The ongoing Middle East conflict poses a threat to financial markets, leading to a cautious stance with a preference for bonds over stocks, shared Luca Paolini, chief strategist, Pictet Asset Management.
Despite improved stock valuations after the recent market pullback and resilient corporate earnings, Paolini said his firm would maintain a neutral stance amid muted economic growth.
According to Pictet's November investment outlook, this is attributable to the US being on the verge of a significant slowdown with the Federal rate hikes from the past year affecting consumers, coupled with "bleak" sentiment in China and Europe’s “sluggish” recovery.
“Our defensive stance is reinforced by our overweight in bonds,” Paolini stated. Fixed income markets faced turmoil this year, he added, with concerns over a potential surge in government bond supply due to public sector deficits, notably in the US.
However, Paolini highlighted that bonds have offered historically high yields, such as 5% on 10-year US Treasuries, alongside multi-decade high real yields in anticipation of an economic slowdown.

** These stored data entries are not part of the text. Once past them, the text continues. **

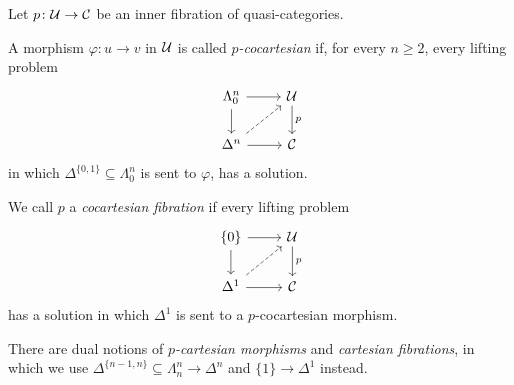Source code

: \begin{defi}\label{def:Cocartesian}
	Let $p\colon \Uu\rightarrow\Cc$ be an inner fibration of quasi-categories.
	\begin{alphanumerate}
		\item A morphism $\varphi\colon u\rightarrow v$ in $\Uu$ is called \emph{$p$-cocartesian} if, for every $n\geqslant 2$, every lifting problem\label{enum:CocartesianMorphism}
		\begin{equation*}
			\begin{tikzcd}
				\Lambda_0^n\rar\dar & \Uu\dar["p"]\\
				\Delta^n\urar[dashed]\rar & \Cc
			\end{tikzcd}
		\end{equation*}
		in which $\Delta^{\{0,1\}}\subseteq \Lambda_0^n$ is sent to $\varphi$, has a solution.
		\item We call $p$ a \emph{cocartesian fibration} if every lifting problem\label{enum:CocartesianFibration}
		\begin{equation*}
			\begin{tikzcd}
				\{0\}\rar\dar & \Uu\dar["p"]\\
				\Delta^1\urar[dashed]\rar & \Cc
			\end{tikzcd}
		\end{equation*}
		has a solution in which $\Delta^1$ is sent to a $p$-cocartesian morphism.
	\end{alphanumerate}
	There are dual notions of \emph{$p$-cartesian morphisms} and \emph{cartesian fibrations}, in which we use $\Delta^{\{n-1,n\}}\subseteq \Lambda_n^n\rightarrow \Delta^n$ and $\{1\}\rightarrow \Delta^1$ instead.
\end{defi}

US equities appear overvalued compared to bonds, a situation not seen since 2001, he added. Stocks' 12-month earnings yield is now lower than the Fed funds rate, and the gap between the earnings yield and the real bond yield is less than 2%, a rarity over the past fifty years.
The firm's technical indicators show weakening equity trends, especially in Japan and the eurozone. Despite this, market seasonality remains favourable for the next month. Bond trends have also deteriorated, and sentiment suggests oversold conditions for the Eurozone and Chinese equities. In the fixed income sector, high yield credit and emerging market hard currency bonds also appear oversold, noted Paolini.
Both developed and emerging economies face vulnerability due to increasing geopolitical tensions, market volatility and weak earnings, leading to a focus on quality and defensive stocks. Paolini expected the Japanese market to show strong earnings growth and considered Swiss stocks as “attractive” due to higher interest rates and the safe-haven status of the Swiss franc.
Despite a gloomy economic outlook, there is an overweight stance on emerging economies, driven by their better growth prospects and increased exposure to energy as a defensive measure. Additionally, Paolini expected GDP growth in the US to lag behind other regions in 2024.